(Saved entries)
---*---

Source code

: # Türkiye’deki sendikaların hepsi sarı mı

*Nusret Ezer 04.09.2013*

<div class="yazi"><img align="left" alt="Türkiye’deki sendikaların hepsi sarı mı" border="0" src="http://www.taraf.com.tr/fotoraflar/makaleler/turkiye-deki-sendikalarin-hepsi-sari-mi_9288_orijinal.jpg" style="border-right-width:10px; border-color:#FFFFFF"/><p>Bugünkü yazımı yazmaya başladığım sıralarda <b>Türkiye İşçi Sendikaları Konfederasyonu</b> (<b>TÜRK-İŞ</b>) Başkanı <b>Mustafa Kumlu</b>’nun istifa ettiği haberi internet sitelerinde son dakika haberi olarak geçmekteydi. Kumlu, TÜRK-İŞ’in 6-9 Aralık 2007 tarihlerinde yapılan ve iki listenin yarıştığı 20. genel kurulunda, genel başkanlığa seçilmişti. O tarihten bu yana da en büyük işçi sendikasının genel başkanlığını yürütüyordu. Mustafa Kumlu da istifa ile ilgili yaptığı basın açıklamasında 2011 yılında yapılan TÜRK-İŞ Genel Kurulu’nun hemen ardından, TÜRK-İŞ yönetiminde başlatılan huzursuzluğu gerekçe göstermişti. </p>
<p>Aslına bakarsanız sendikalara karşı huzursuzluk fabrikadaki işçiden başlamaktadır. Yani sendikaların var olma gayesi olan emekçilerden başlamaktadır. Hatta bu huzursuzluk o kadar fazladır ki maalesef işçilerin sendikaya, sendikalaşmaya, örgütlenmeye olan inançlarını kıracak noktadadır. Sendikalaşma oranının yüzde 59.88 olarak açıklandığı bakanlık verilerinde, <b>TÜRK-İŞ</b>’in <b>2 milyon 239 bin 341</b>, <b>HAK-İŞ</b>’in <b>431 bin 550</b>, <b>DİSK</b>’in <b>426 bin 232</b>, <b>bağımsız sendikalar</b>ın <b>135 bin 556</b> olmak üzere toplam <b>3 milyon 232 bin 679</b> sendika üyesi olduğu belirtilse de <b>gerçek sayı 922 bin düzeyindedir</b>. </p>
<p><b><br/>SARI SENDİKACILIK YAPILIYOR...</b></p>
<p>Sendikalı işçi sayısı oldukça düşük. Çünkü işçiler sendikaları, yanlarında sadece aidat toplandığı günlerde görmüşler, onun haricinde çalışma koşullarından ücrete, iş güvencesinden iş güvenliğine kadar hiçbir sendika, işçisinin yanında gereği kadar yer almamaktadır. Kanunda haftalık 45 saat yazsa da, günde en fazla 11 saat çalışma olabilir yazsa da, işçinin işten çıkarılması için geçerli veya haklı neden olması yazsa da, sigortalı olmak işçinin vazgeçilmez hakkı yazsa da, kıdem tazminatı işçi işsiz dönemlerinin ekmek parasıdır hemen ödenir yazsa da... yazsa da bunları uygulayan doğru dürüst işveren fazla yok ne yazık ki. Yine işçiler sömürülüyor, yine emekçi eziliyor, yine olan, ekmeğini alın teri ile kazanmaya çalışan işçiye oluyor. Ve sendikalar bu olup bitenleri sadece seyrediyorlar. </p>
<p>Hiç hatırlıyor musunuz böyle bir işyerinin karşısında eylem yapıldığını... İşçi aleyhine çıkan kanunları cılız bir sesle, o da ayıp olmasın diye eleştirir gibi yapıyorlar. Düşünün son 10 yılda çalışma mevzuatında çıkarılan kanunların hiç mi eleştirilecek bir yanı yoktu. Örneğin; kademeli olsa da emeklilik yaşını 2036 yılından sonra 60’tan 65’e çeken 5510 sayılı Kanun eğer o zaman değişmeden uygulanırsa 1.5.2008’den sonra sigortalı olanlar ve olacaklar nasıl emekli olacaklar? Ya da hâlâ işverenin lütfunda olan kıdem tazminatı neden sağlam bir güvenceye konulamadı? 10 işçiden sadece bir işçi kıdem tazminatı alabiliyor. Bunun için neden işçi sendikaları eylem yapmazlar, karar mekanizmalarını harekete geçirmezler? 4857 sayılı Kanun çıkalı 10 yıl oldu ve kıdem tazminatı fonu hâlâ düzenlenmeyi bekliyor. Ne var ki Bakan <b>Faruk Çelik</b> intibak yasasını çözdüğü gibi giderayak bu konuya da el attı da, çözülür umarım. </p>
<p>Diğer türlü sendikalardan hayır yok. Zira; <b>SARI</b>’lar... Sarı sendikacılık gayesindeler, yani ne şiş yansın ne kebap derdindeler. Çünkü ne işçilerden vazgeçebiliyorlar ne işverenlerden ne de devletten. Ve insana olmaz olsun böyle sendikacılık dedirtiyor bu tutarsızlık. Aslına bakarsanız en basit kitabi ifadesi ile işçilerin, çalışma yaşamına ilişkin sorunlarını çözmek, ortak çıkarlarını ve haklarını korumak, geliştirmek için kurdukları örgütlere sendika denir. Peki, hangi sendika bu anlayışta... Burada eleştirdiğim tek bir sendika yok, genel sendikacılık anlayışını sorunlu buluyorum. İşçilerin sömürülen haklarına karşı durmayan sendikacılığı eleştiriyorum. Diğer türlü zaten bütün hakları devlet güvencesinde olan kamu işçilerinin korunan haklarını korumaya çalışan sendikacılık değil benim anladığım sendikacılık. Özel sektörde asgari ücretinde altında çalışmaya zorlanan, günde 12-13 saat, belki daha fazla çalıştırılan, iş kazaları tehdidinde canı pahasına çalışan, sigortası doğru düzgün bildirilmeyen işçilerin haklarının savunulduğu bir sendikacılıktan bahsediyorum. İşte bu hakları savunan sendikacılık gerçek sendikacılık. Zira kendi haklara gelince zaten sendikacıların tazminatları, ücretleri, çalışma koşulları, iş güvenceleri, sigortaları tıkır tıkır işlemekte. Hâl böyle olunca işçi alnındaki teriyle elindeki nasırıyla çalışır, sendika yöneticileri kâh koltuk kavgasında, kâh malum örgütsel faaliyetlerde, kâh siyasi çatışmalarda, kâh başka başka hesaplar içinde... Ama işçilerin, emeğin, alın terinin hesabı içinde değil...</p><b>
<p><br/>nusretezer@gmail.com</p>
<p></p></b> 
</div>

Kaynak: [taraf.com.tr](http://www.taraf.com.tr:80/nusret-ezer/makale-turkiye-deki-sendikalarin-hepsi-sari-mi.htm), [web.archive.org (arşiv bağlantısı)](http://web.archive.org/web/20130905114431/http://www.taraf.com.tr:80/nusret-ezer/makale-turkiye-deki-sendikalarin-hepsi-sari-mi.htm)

---*---

* **Activity**
When the entries above show the word "Türkiye" in a line, copy that line out.

* **Output for this task**
: # Türkiye’deki sendikaların hepsi sarı mı
<div class="yazi"><img align="left" alt="Türkiye’deki sendikaların hepsi sarı mı" border="0" src="http://www.taraf.com.tr/fotoraflar/makaleler/turkiye-deki-sendikalarin-hepsi-sari-mi_9288_orijinal.jpg" style="border-right-width:10px; border-color:#FFFFFF"/><p>Bugünkü yazımı yazmaya başladığım sıralarda <b>Türkiye İşçi Sendikaları Konfederasyonu</b> (<b>TÜRK-İŞ</b>) Başkanı <b>Mustafa Kumlu</b>’nun istifa ettiği haberi internet sitelerinde son dakika haberi olarak geçmekteydi. Kumlu, TÜRK-İŞ’in 6-9 Aralık 2007 tarihlerinde yapılan ve iki listenin yarıştığı 20. genel kurulunda, genel başkanlığa seçilmişti. O tarihten bu yana da en büyük işçi sendikasının genel başkanlığını yürütüyordu. Mustafa Kumlu da istifa ile ilgili yaptığı basın açıklamasında 2011 yılında yapılan TÜRK-İŞ Genel Kurulu’nun hemen ardından, TÜRK-İŞ yönetiminde başlatılan huzursuzluğu gerekçe göstermişti. </p>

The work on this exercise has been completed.